▶ _TASK ITEM_:
Work out how many lines in the records include the word "note", then answer with nothing but that number.

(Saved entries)
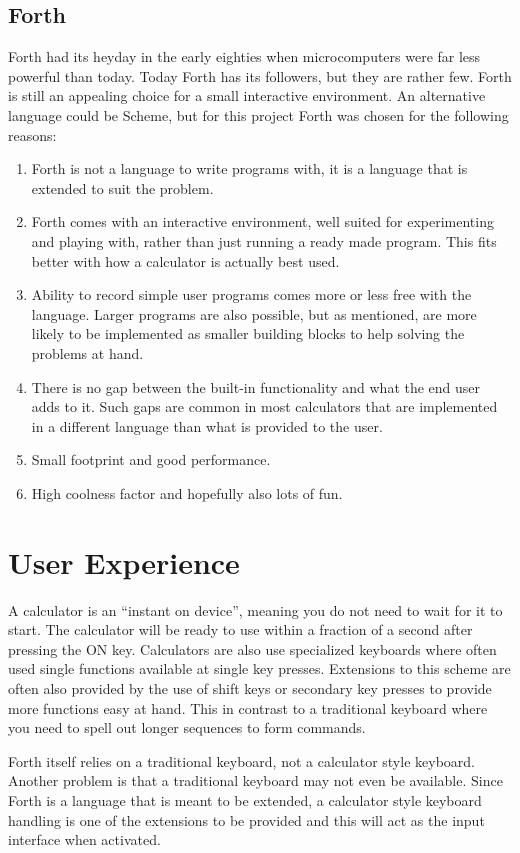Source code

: \documentclass[a4paper]{article}
\begin{document}
\subsection{Forth}
Forth had its heyday in the early eighties when microcomputers were far less powerful than today.
Today Forth has its followers, but they are rather few. Forth is still an appealing choice for a small interactive environment. An alternative language could be Scheme, but for this project Forth was chosen for the following reasons:
\begin{enumerate}
\item Forth is not a language to write programs with, it is a language that is extended to suit the problem.
\item Forth comes with an interactive environment, well suited for experimenting and playing with, rather than just running a ready made program.  This fits better with how a calculator is actually best used.
\item Ability to record simple user programs comes more or less free with the language. Larger programs are also possible, but as mentioned, are more likely to be implemented as smaller building blocks to help solving the problems at hand.
\item There is no gap between the built-in functionality and what the end user adds to it. Such gaps are common in most calculators that are implemented in a different language than what is provided to the user.
\item Small footprint and good performance.
\item High coolness factor and hopefully also lots of fun.
\end{enumerate}

\section{User Experience}
A calculator is an ``instant on device'', meaning you do not need to wait for it to start. The calculator will be ready to use within a fraction of a second after pressing the ON key. Calculators are also use specialized keyboards where often used single functions available at single key presses. Extensions to this scheme are often also provided by the use of shift keys or secondary key presses to provide more functions easy at hand. This in contrast to a traditional keyboard where you need to spell out longer sequences to form commands.

Forth itself relies on a traditional keyboard, not a calculator style keyboard. Another problem is that a traditional keyboard may not even be available. Since Forth is a language that is meant to be extended, a calculator style keyboard handling is one of the extensions to be provided and this will act as the input interface when activated.
\end{document}
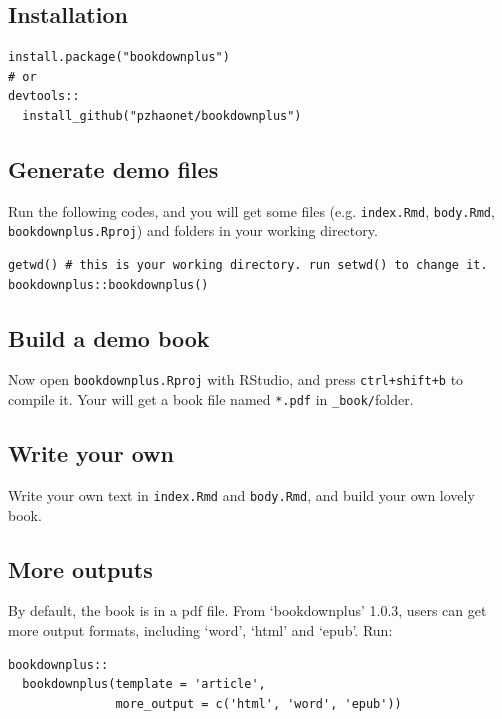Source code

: \documentclass[]{book}
\theoremstyle{definition}
\theoremstyle{definition}
\theoremstyle{definition}
\theoremstyle{remark}
\begin{document}
\subsection{Installation}\label{installation}

\begin{verbatim}
install.package("bookdownplus")
# or
devtools::
  install_github("pzhaonet/bookdownplus")
\end{verbatim}

\subsection{Generate demo files}\label{generate-demo-files}

Run the following codes, and you will get some files (e.g.
\texttt{index.Rmd}, \texttt{body.Rmd}, \texttt{bookdownplus.Rproj}) and
folders in your working directory.

\begin{verbatim}
getwd() # this is your working directory. run setwd() to change it.
bookdownplus::bookdownplus()
\end{verbatim}

\subsection{Build a demo book}\label{build-a-demo-book}

Now open \texttt{bookdownplus.Rproj} with RStudio, and press
\texttt{ctrl+shift+b} to compile it. Your will get a book file named
\texttt{*.pdf} in \texttt{\_book/}folder.

\subsection{Write your own}\label{write-your-own}

Write your own text in \texttt{index.Rmd} and \texttt{body.Rmd}, and
build your own lovely book.

\subsection{More outputs}\label{more-outputs}

By default, the book is in a pdf file. From `bookdownplus' 1.0.3, users
can get more output formats, including `word', `html' and `epub'. Run:

\begin{verbatim}
bookdownplus::
  bookdownplus(template = 'article', 
               more_output = c('html', 'word', 'epub'))
\end{verbatim}
\end{document}

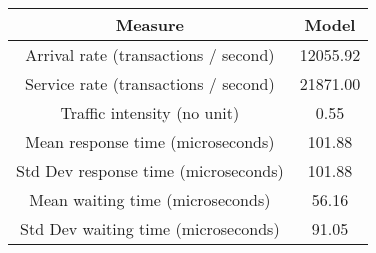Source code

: \begin{tabular}{|c|c|}
\hline Measure & Model\\
\hline \hline Arrival rate (transactions / second) & 12055.92\\
\hline Service rate (transactions / second) & 21871.00\\
\hline Traffic intensity (no unit) & 0.55\\
\hline Mean response time (microseconds) & 101.88\\
\hline Std Dev response time (microseconds) & 101.88\\
\hline Mean waiting time (microseconds) & 56.16\\
\hline Std Dev waiting time (microseconds) & 91.05\\
\hline
\end{tabular}

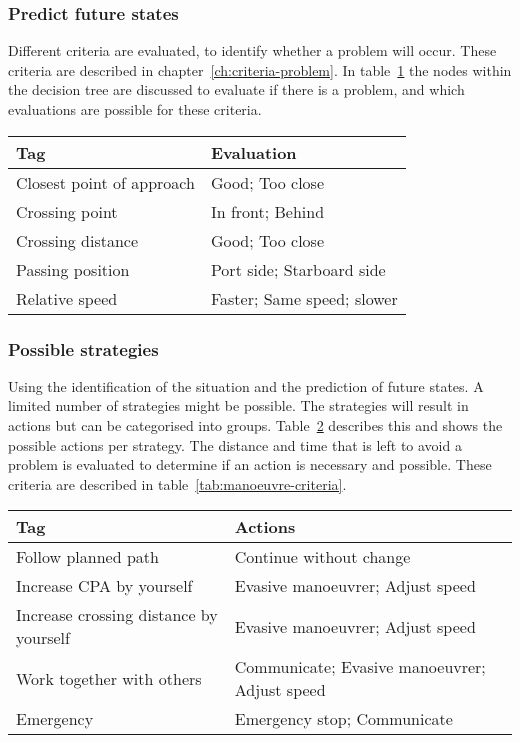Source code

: \subsubsection{Predict future states}
Different criteria are evaluated, to identify whether a problem will occur. These criteria are described in chapter~\ref{ch:criteria-problem}. In table~\ref{tab:identification-criteria} the nodes within the decision tree are discussed to evaluate if there is a problem, and which evaluations are possible for these criteria. 
\begin{table}[H]
	\begin{tabular}{p{}|p{}}
		\toprule
		Tag & Evaluation \\
		\midrule
		Closest point of approach & Good; Too close \\
		Crossing point & In front; Behind \\
		Crossing distance & Good; Too close \\
		Passing position & Port side; Starboard side \\
		Relative speed & Faster; Same speed; slower \\
		\bottomrule
	\end{tabular}
	
	\label{tab:identification-criteria}
\end{table}

\subsubsection{Possible strategies}
Using the identification of the situation and the prediction of future states. A limited number of strategies might be possible. The strategies will result in actions but can be categorised into groups. Table~\ref{tab:strategies} describes this and shows the possible actions per strategy. The distance and time that is left to avoid a problem is evaluated to determine if an action is necessary and possible. These criteria are described in table~\ref{tab:manoeuvre-criteria}.
\begin{table}[H]
	\begin{tabular}{p{}|p{}}
		\toprule
		Tag & Actions \\
		\midrule
		Follow planned path & Continue without change\\
		Increase CPA by yourself & Evasive manoeuvrer; Adjust speed \\
		Increase crossing distance by yourself & Evasive manoeuvrer; Adjust speed \\
		Work together with others & Communicate; Evasive manoeuvrer; Adjust speed \\
		Emergency & Emergency stop; Communicate \\
		\bottomrule
	\end{tabular}
	
	\label{tab:strategies}
\end{table}

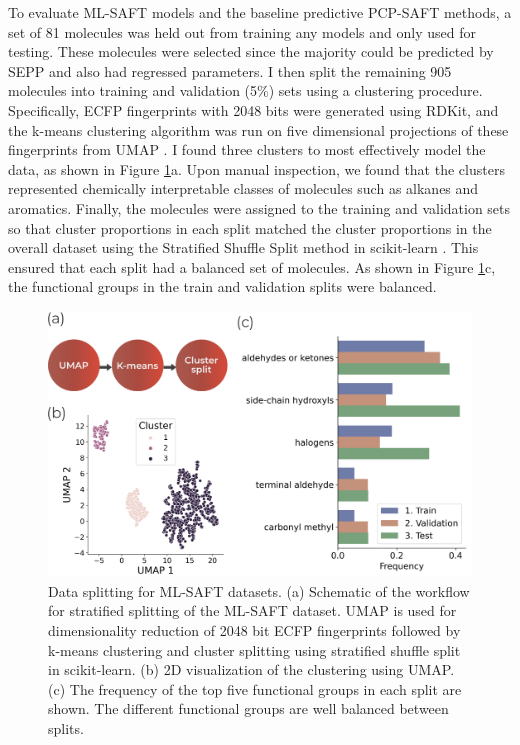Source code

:To evaluate ML-SAFT models and the baseline predictive PCP-SAFT methods, a set of 81 molecules was held out from training any models and only used for testing. These molecules were selected since the majority could be predicted by SEPP and also had regressed parameters. I then split the remaining 905 molecules into training and validation (5\%) sets using a clustering procedure. Specifically, ECFP fingerprints with 2048 bits were generated using RDKit, and the k-means clustering algorithm\cite{MacQueen1967} was run on five dimensional projections of these fingerprints from UMAP \cite{McInnes2018}. I found three clusters to most effectively model the data, as shown in Figure \ref{fig:splitting}a. Upon manual inspection, we found that the clusters represented chemically interpretable classes of molecules such as alkanes and aromatics. Finally, the molecules were assigned to the training and validation sets so that cluster proportions in each split matched the cluster proportions in the overall dataset using the Stratified Shuffle Split method in scikit-learn \cite{scikit-learn}. This ensured that each split had a balanced set of molecules. As shown in Figure \ref{fig:splitting}c, the functional groups in the train and validation splits were balanced. 

\begin{figure}
    \centering
    \includegraphics[width=\textwidth]{gfx/Chapter08/cluster_split.png}
    \caption{Data splitting for ML-SAFT datasets. (a) Schematic of the workflow for stratified splitting of the ML-SAFT dataset. UMAP\cite{McInnes2018} is used for dimensionality reduction of 2048 bit ECFP fingerprints followed by k-means clustering\cite{MacQueen1967} and cluster splitting using stratified shuffle split in scikit-learn.\cite{scikit-learn} (b) 2D visualization of the clustering using UMAP. (c) The frequency of the top five functional groups in each split are shown. The different functional groups are well balanced between splits.}
    \label{fig:splitting}
\end{figure}

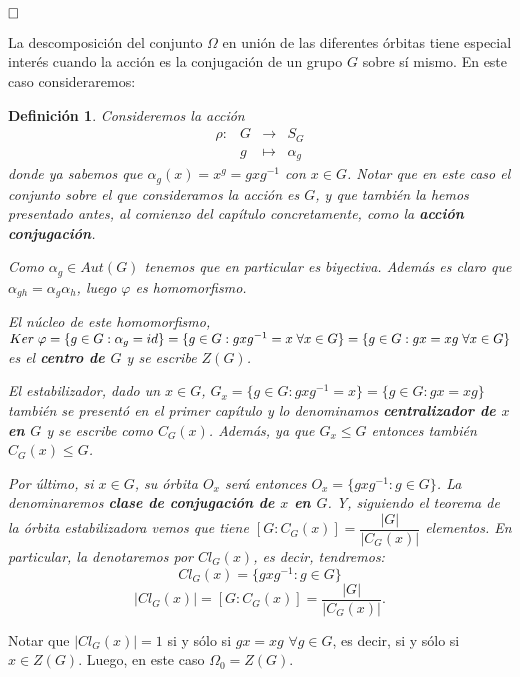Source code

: \documentclass[12pt]{article}
\newtheorem{definition}[theorem]{Definición}
\begin{document}
$\hfill \square$

La descomposición del conjunto $\Omega$ en unión de las diferentes órbitas tiene especial interés cuando la acción es la conjugación de un grupo $G$ sobre sí mismo. En este caso consideraremos: 

\begin{definition}\label{eq:accConj} Consideremos la acción $$\begin{array}{rccl}
\rho\colon &G& \longrightarrow &S_G\\
&g& \longmapsto &\alpha_{g}
\end{array}
$$
donde ya sabemos que $\alpha_{g}(x) = x^{g}=gxg^{-1}$ con $x \in G$. Notar que en este caso el conjunto sobre el que consideramos la acción es $G$, y que también la hemos presentado antes, al comienzo del capítulo concretamente, como la \textbf{acción conjugación}.

Como $\alpha_{g} \in Aut(G)$ tenemos que en particular es biyectiva. Además es claro que $\alpha_{gh}=\alpha_{g}\alpha_{h}$, luego $\varphi$ es homomorfismo.

El núcleo de este homomorfismo, $Ker \hspace{0.1cm} \varphi = \lbrace g \in G: \alpha_{g} = id \rbrace = \lbrace g \in G: gxg^{-1} = x \hspace{0.1cm} \forall x \in G \rbrace =  \lbrace g \in G: gx = xg \hspace{0.1cm} \forall x \in G \rbrace$ es el \textbf{centro de $G$} y se escribe \textbf{$Z(G)$}.

El estabilizador, dado un $x \in G$, $G_{x}= \lbrace g \in G: gxg^{-1} = x \rbrace = \lbrace g \in G: gx=xg \rbrace$ también se presentó en el primer capítulo y lo denominamos \textbf{centralizador de $x$ en $G$} y se escribe como \textbf{$C_{G}(x)$}. Además, ya que $G_{x} \leq G$ entonces también $C_{G}(x) \leq G$.

Por último, si $x \in G$, su órbita $O_{x}$ será entonces $O_{x} = \lbrace gxg^{-1}:g \in G \rbrace$. La denominaremos \textbf{clase de conjugación de $x$ en $G$}. Y, siguiendo el teorema de la órbita estabilizadora vemos que tiene $[G:C_{G}(x)] = \dfrac{|G|}{|C_{G}(x)|}$ elementos. En particular, la denotaremos por $Cl_{G}(x)$, es decir, tendremos: $$Cl_{G}(x) = \lbrace gxg^{-1} : g \in G \rbrace$$ $$|Cl_{G}(x)| = [G :C_G(x)] = \dfrac{|G|}{|C_G(x)|}.$$
\end{definition}

Notar que $|Cl_G(x) | = 1$ si y sólo si $gx = xg$ $\forall g \in G$, es decir, si y sólo si $x \in Z(G)$. Luego, en este caso $\Omega_0 = Z(G).$
\end{document}
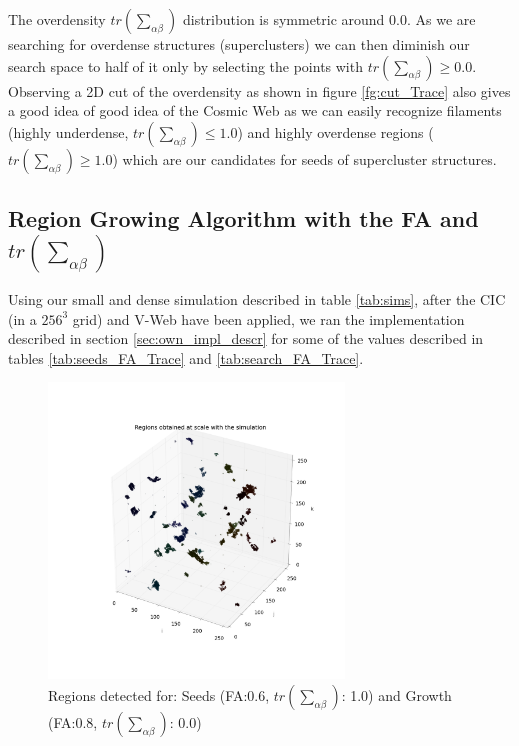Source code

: \documentclass[12pt]{article}
\begin{document}
\begin{par}
The overdensity $tr \left(\sum_{\alpha\beta}\right)$ distribution is symmetric
 around 0.0. As we are searching for overdense
  structures (superclusters) we can then diminish
   our search space to half of it only by
    selecting the points with $tr \left(\sum_{\alpha\beta}\right) \geq 0.0$. \\
Observing a 2D cut of the overdensity as shown in
 figure \ref{fg:cut_Trace} also gives a good idea
  of good idea of the Cosmic Web as we can easily
   recognize filaments (highly underdense, $tr \left(\sum_{\alpha\beta}\right)
    \leq 1.0$) and highly overdense regions
     ($tr \left(\sum_{\alpha\beta}\right) \geq 1.0$) which are our candidates
      for seeds of supercluster structures.
\end{par}



\subsection{Region Growing Algorithm with the FA and $tr \left(\sum_{\alpha\beta}\right)$} \label{sec:results_own_impl}
\begin{par}
Using our small and dense simulation described in
 table \ref{tab:sims}, after the CIC (in a
  $256^3$ grid) and V-Web have been applied,
   we ran the implementation described in section
    \ref{sec:own_impl_descr} for some of the
     values described in tables
      \ref{tab:seeds_FA_Trace} and
       \ref{tab:search_FA_Trace}. 
\end{par}

\begin{figure}[ht]
\begin{center}
\includegraphics[width=0.7\textwidth]{groups/firstimplementation/regions_3D_129.png} %
\caption{Regions detected for: Seeds (FA:0.6, $tr \left(\sum_{\alpha\beta}\right)$: 1.0) and Growth (FA:0.8, $tr \left(\sum_{\alpha\beta}\right)$: 0.0) }
\label{fg:first_3D_all}
\end{center}
\end{figure}
\FloatBarrier
\end{document}
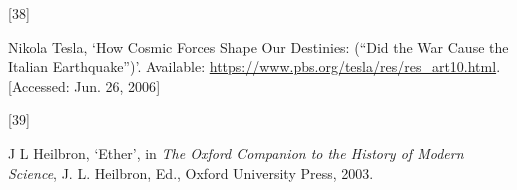 \documentclass[
  a4paper,
]{article}
\newlength{\cslhangindent}
\newlength{\csllabelwidth}
\newlength{\cslentryspacingunit} %
\newenvironment{CSLReferences}[2] %
 {%
  \setlength{\parindent}{0pt}
  \ifodd #1
  \let\oldpar\par
  \def\par{\hangindent=\cslhangindent\oldpar}
  \fi
  \setlength{\parskip}{#2\cslentryspacingunit}
 }%
 {}
\newcommand{\CSLLeftMargin}[1]{\parbox[t]{\csllabelwidth}{#1}}
\newcommand{\CSLRightInline}[1]{\parbox[t]{\linewidth - \csllabelwidth}{#1}\break}
\begin{document}
\begin{CSLReferences}{0}{0}
\leavevmode{}%
\CSLLeftMargin{{[}38{]} }%
\CSLRightInline{Nikola Tesla, {`{How Cosmic Forces Shape Our Destinies:
({``Did the War Cause the Italian Earthquake''})}'}. Available:
\url{https://www.pbs.org/tesla/res/res_art10.html}. {[}Accessed: Jun.
26, 2006{]}}

\leavevmode{}%
\CSLLeftMargin{{[}39{]} }%
\CSLRightInline{J L Heilbron, {`Ether'}, in \emph{{The Oxford Companion
to the History of Modern Science}}, J. L. Heilbron, Ed., Oxford
University Press, 2003.}

\end{CSLReferences}
\end{document}
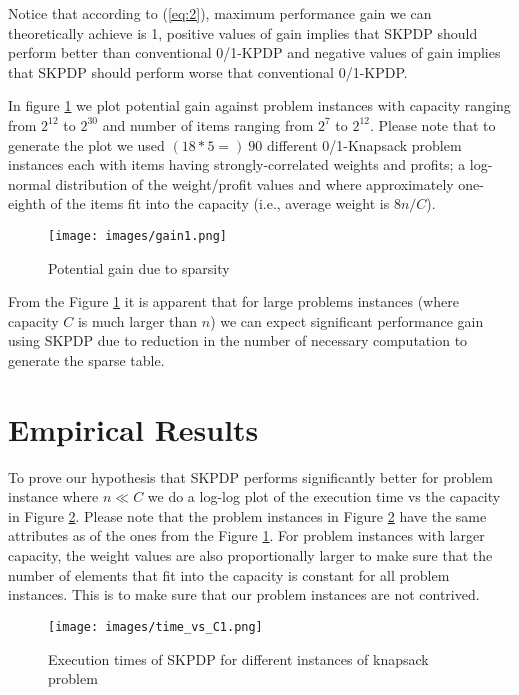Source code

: Notice that according to (\ref{eq:2}), maximum performance gain we can
theoretically achieve is 1, positive values of gain implies that SKPDP should
perform better than conventional 0/1-KPDP and negative values of gain implies
that SKPDP should perform worse that conventional 0/1-KPDP.

In figure \ref{fig:gain1} we plot potential gain against problem instances
with capacity ranging from $2^{12}$ to $2^{30}$ and number of items ranging
from $2^7$ to $2^{12}$.  Please note that to generate the plot we used
$(18*5=)\ 90$ different 0/1-Knapsack problem instances each with items having
strongly-correlated weights and profits; a log-normal distribution of the
weight/profit values and where approximately one-eighth of the items fit into
the capacity (i.e., average weight is $8n/C$).

\begin{figure}[htbp]
\centerline{\texttt{[image: images/gain1.png]}}
\caption{Potential gain due to sparsity}
\label{fig:gain1}
\end{figure}

From the Figure \ref{fig:gain1} it is apparent that for large problems
instances (where capacity $C$ is much larger than $n$) we can expect
significant performance gain using SKPDP due to reduction in the number of
necessary computation to generate the sparse table.

\section{Empirical Results}
To prove our hypothesis that SKPDP performs significantly better for problem
instance where $n \ll C$ we do a log-log plot of the execution time vs the
capacity in Figure \ref{fig:time_vs_c1}.  Please note that the problem
instances in Figure \ref{fig:time_vs_c1} have the same attributes as of the
ones from the Figure \ref{fig:gain1}.  For problem instances with larger
capacity, the weight values are also proportionally larger to make sure that
the number of elements that fit into the capacity is constant for all problem
instances.  This is to make sure that our problem instances are not contrived.
 
\begin{figure}[htbp]
\centerline{\texttt{[image: images/time\_vs\_C1.png]}}
\caption{Execution times of SKPDP for different instances of knapsack problem}
\label{fig:time_vs_c1}
\end{figure}


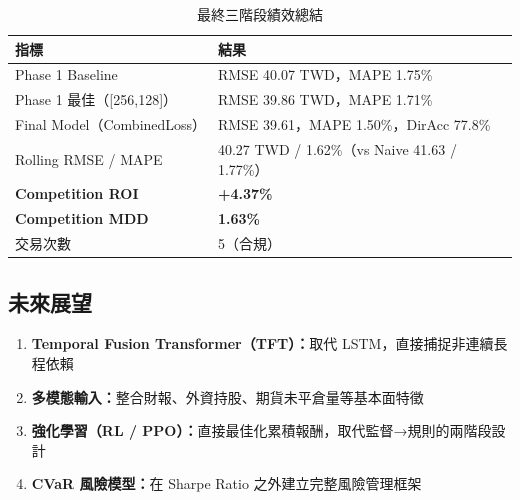\documentclass[12pt,a4paper]{article}
\begin{document}
\begin{table}[H]
\centering
\caption{最終三階段績效總結}
\begin{tabular}{ll}
\toprule
\textbf{指標} & \textbf{結果} \\
\midrule
Phase 1 Baseline           & RMSE 40.07 TWD，MAPE 1.75\% \\
Phase 1 最佳（[256,128]）   & RMSE 39.86 TWD，MAPE 1.71\% \\
Final Model（CombinedLoss） & RMSE 39.61，MAPE 1.50\%，DirAcc 77.8\% \\
Rolling RMSE / MAPE        & 40.27 TWD / 1.62\%（vs Naive 41.63 / 1.77\%） \\
\textbf{Competition ROI}   & \textbf{+4.37\%} \\
\textbf{Competition MDD}   & \textbf{1.63\%} \\
交易次數                    & 5（合規） \\
\bottomrule
\end{tabular}
\end{table}

\subsection{未來展望}

\begin{enumerate}
  \item \textbf{Temporal Fusion Transformer（TFT）：}取代 LSTM，直接捕捉非連續長程依賴
  \item \textbf{多模態輸入：}整合財報、外資持股、期貨未平倉量等基本面特徵
  \item \textbf{強化學習（RL / PPO）：}直接最佳化累積報酬，取代監督→規則的兩階段設計
  \item \textbf{CVaR 風險模型：}在 Sharpe Ratio 之外建立完整風險管理框架
\end{enumerate}
\end{document}
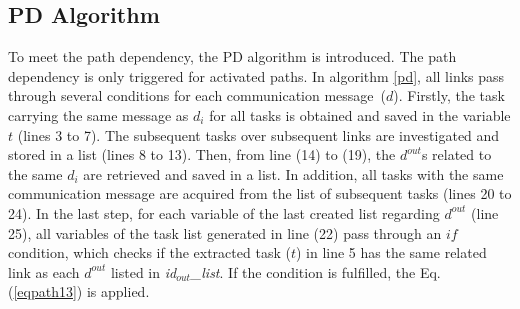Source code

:     \subsection{PD Algorithm}

    To meet the path dependency, the PD algorithm is introduced. The path dependency is only triggered for activated paths. In algorithm \ref{pd}, all links pass through several conditions for each communication message~($d$). Firstly, the task carrying the same message as $d_i$ for all tasks is obtained and saved in the variable $t$ (lines 3 to 7). The subsequent tasks over subsequent links are investigated and stored in a list (lines 8 to 13). Then, from line (14) to (19), the $d^{out}$s related to the same $d_i$ are retrieved and saved in a list. In addition, all tasks with the same communication message are acquired from the list of subsequent tasks (lines 20 to 24). In the last step, for each variable of the last created list regarding $d^{out}$ (line 25), all variables of the task list generated in line (22) pass through an $if$ condition, which checks if the extracted task ($t$) in line 5 has the same related link as each $d^{out}$ listed in \textit{id$_{out}$\_list}. If the condition is fulfilled, the Eq. (\ref{eqpath13}) is applied.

▶ _WRITTEN SOLUTION_:
2